(Beginning of EXCERPTED RECORDS)
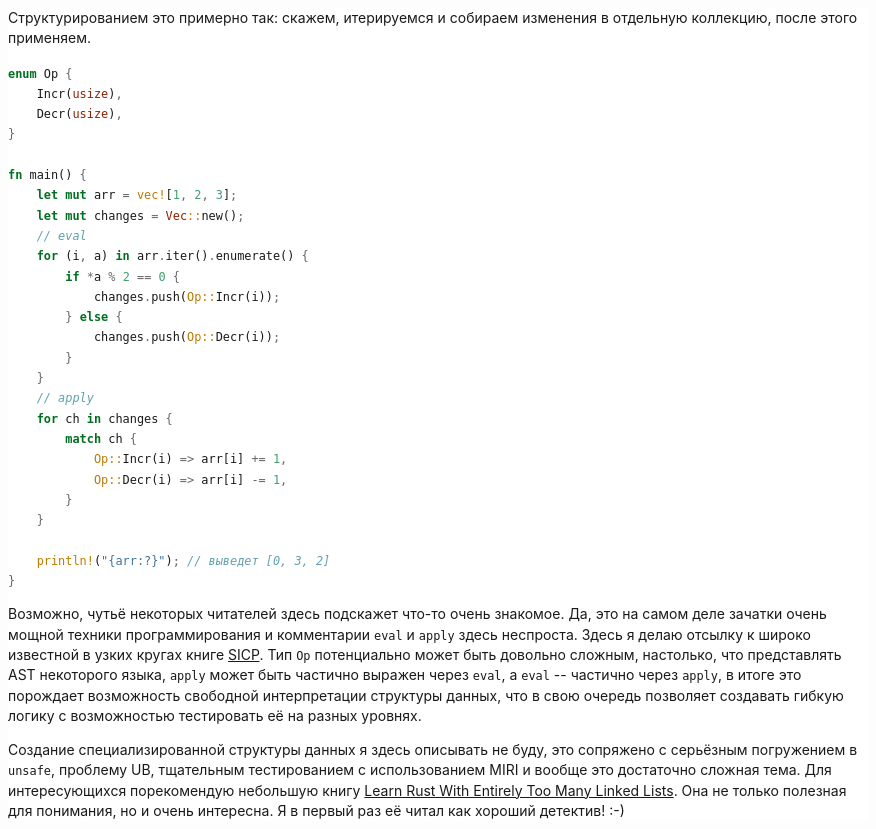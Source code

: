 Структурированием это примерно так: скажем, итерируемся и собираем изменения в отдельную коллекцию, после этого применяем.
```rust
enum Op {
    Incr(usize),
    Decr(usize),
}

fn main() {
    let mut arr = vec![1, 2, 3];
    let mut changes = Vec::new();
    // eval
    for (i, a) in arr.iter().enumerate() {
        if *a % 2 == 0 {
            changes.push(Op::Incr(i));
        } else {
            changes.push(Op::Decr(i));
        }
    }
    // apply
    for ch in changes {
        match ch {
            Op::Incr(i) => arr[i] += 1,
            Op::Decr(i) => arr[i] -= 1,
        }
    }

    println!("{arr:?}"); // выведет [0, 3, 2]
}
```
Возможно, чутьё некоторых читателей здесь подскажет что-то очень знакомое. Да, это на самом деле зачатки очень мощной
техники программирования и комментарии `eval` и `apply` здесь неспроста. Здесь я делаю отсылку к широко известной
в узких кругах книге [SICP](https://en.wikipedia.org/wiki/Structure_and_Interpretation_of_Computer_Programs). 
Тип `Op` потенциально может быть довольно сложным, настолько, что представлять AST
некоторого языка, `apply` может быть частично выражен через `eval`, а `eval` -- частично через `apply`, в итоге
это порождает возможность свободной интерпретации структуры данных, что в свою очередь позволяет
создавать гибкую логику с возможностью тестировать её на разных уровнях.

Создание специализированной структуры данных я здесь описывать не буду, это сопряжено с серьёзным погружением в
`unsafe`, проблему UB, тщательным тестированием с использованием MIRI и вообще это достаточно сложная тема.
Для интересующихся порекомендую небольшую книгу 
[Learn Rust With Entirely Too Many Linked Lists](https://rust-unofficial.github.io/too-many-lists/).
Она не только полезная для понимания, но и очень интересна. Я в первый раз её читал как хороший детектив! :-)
(End of EXCERPTED RECORDS)
(Beginning of EXCERPTED RECORDS)
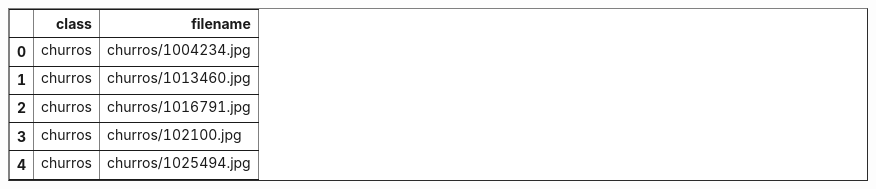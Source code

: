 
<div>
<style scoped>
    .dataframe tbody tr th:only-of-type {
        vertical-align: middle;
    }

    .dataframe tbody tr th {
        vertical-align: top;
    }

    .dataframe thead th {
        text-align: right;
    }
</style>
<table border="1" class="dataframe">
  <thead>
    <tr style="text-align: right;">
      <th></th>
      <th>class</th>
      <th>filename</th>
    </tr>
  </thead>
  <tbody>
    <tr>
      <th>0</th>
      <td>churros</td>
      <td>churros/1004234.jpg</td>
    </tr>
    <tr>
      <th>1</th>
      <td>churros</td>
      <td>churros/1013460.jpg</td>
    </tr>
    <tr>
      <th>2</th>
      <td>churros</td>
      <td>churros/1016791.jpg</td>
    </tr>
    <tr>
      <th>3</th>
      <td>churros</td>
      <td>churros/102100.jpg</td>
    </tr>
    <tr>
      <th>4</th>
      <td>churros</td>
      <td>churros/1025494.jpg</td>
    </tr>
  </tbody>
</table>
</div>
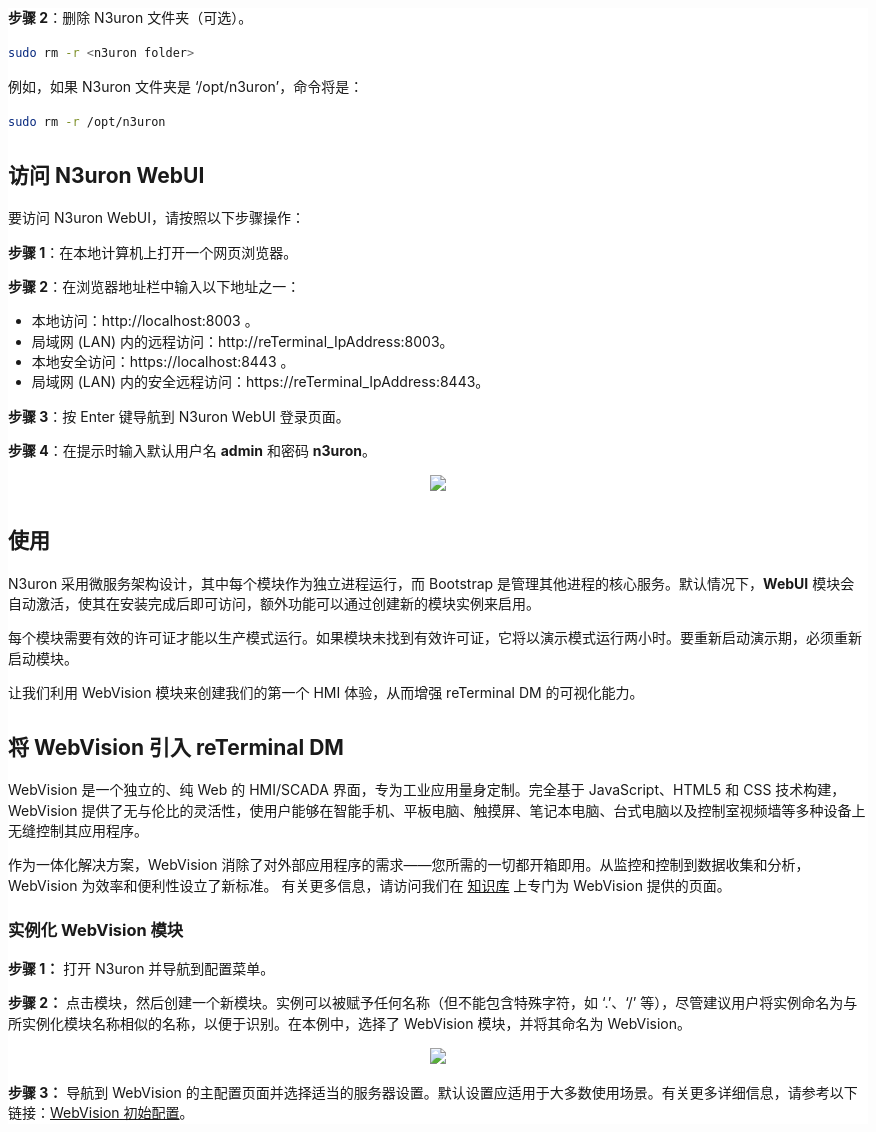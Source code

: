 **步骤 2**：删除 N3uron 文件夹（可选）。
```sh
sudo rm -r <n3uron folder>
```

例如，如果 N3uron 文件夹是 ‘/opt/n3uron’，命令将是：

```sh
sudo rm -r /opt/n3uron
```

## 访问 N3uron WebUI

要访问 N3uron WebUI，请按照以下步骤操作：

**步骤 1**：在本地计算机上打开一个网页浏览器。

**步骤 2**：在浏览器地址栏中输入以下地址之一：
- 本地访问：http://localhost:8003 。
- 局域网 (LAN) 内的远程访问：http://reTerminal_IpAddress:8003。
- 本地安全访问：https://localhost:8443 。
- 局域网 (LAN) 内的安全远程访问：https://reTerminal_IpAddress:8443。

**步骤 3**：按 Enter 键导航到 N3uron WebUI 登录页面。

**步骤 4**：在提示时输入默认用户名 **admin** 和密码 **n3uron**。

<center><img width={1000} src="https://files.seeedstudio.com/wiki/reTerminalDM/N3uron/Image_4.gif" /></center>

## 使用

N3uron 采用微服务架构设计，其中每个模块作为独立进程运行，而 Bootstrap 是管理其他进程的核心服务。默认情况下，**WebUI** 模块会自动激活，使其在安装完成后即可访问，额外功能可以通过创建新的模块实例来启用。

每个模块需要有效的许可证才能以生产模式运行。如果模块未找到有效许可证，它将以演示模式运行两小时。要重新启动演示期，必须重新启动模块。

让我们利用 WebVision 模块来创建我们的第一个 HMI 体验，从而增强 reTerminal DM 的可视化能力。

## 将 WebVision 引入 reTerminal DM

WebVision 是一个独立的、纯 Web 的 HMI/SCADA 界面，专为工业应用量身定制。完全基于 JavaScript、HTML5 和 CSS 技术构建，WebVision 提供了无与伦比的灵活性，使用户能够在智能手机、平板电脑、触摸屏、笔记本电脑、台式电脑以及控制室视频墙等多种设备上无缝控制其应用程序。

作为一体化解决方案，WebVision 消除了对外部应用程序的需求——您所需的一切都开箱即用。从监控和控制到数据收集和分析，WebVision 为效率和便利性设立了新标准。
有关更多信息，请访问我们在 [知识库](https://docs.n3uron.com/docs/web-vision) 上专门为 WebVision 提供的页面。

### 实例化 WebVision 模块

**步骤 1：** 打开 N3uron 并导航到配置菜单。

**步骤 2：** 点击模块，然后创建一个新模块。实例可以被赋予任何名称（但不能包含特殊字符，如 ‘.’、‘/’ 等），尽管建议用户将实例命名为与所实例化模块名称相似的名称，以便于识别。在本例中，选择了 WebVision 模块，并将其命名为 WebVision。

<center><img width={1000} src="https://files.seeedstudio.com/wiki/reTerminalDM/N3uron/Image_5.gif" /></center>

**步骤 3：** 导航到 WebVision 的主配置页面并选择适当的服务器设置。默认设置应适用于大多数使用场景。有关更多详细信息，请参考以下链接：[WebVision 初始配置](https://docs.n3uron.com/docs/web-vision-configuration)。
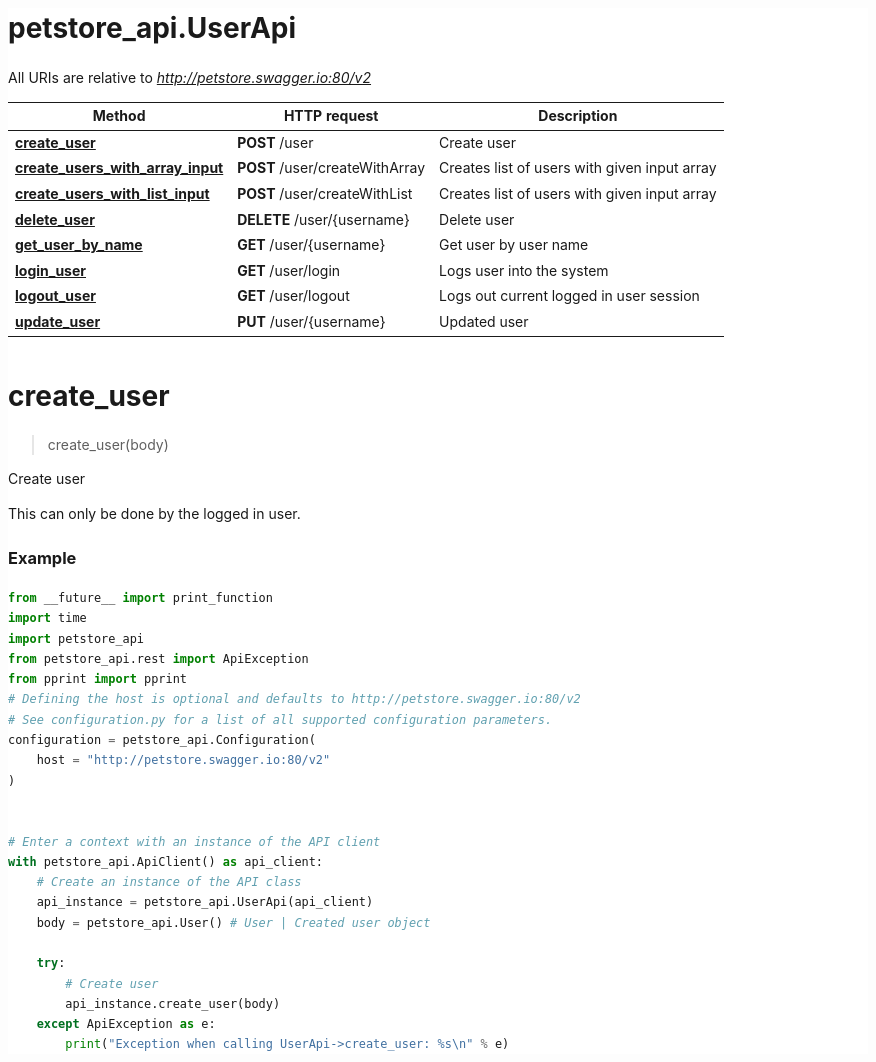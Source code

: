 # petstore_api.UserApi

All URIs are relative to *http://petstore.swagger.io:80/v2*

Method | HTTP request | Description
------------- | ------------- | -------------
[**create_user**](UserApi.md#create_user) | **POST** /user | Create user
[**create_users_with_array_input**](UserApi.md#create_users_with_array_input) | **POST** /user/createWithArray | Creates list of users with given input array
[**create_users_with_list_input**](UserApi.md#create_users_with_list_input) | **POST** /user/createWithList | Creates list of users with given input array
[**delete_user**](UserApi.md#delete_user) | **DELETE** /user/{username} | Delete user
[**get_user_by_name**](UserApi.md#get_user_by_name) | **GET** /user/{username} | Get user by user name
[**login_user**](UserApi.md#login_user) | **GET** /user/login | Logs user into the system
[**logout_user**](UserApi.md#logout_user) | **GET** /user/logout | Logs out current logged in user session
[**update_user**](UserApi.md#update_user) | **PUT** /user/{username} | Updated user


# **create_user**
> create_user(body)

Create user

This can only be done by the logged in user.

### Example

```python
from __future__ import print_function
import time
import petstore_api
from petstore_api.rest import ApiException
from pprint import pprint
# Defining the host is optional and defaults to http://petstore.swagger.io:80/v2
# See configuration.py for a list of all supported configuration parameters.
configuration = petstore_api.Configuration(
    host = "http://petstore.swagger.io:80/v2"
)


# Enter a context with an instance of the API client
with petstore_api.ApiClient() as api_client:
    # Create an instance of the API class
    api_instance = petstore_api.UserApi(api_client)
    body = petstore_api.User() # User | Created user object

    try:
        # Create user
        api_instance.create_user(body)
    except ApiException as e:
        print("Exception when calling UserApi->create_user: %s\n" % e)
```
(End of EXCERPTED RECORDS)
(Beginning of EXCERPTED RECORDS)
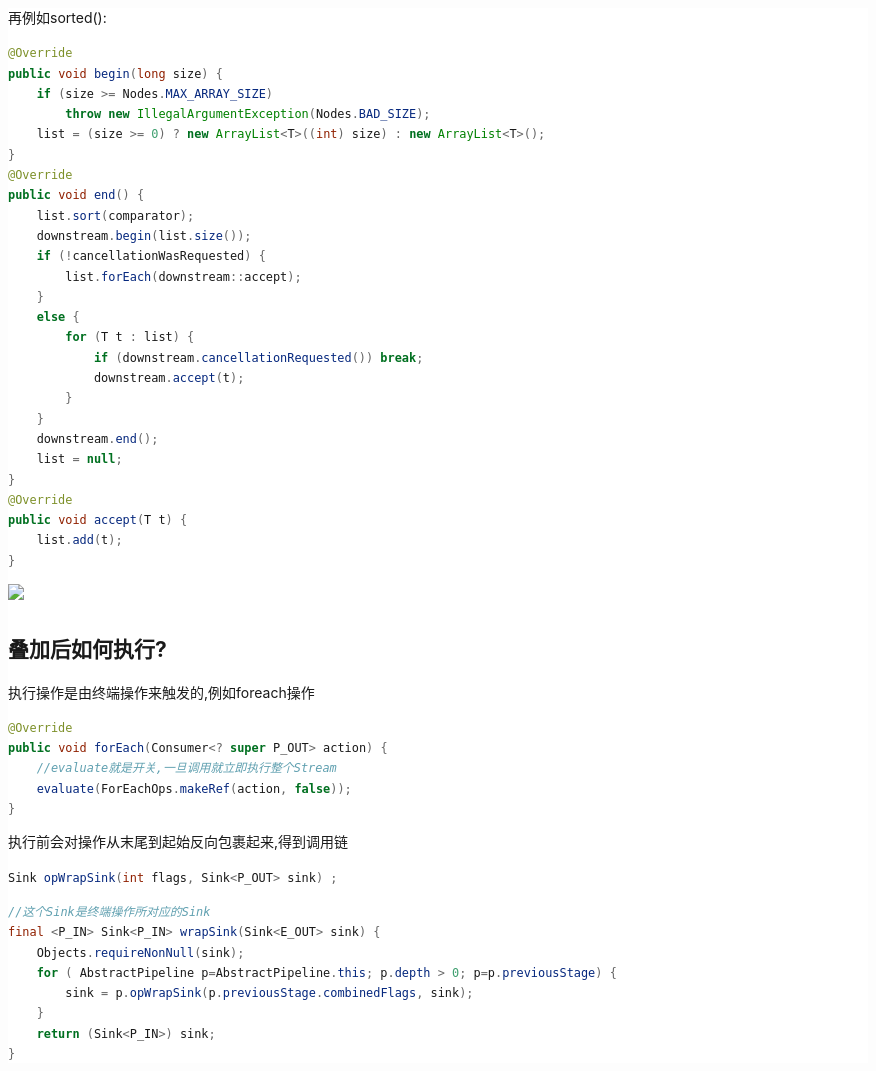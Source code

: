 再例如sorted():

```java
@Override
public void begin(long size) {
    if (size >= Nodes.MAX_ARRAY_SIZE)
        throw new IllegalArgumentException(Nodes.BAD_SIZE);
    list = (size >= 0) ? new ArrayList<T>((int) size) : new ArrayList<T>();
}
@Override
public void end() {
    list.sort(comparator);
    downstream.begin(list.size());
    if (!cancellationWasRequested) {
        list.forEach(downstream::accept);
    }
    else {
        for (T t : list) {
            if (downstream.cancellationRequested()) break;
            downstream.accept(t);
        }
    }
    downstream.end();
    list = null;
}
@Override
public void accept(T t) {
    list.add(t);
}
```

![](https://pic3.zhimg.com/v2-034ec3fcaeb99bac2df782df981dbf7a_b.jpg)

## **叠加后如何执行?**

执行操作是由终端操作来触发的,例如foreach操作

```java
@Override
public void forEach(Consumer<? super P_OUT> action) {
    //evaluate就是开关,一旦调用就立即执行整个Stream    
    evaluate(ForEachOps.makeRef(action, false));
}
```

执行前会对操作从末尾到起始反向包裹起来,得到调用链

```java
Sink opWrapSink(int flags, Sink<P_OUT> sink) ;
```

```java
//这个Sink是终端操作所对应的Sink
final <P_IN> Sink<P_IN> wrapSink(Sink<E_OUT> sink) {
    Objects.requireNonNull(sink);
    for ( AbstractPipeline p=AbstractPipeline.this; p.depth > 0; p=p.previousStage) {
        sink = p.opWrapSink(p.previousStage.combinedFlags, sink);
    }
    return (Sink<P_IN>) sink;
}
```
(End of EXCERPTED RECORDS)
The answer must be a single number: how many lines of the data hold the word "vertical".

FINAL ANSWER
2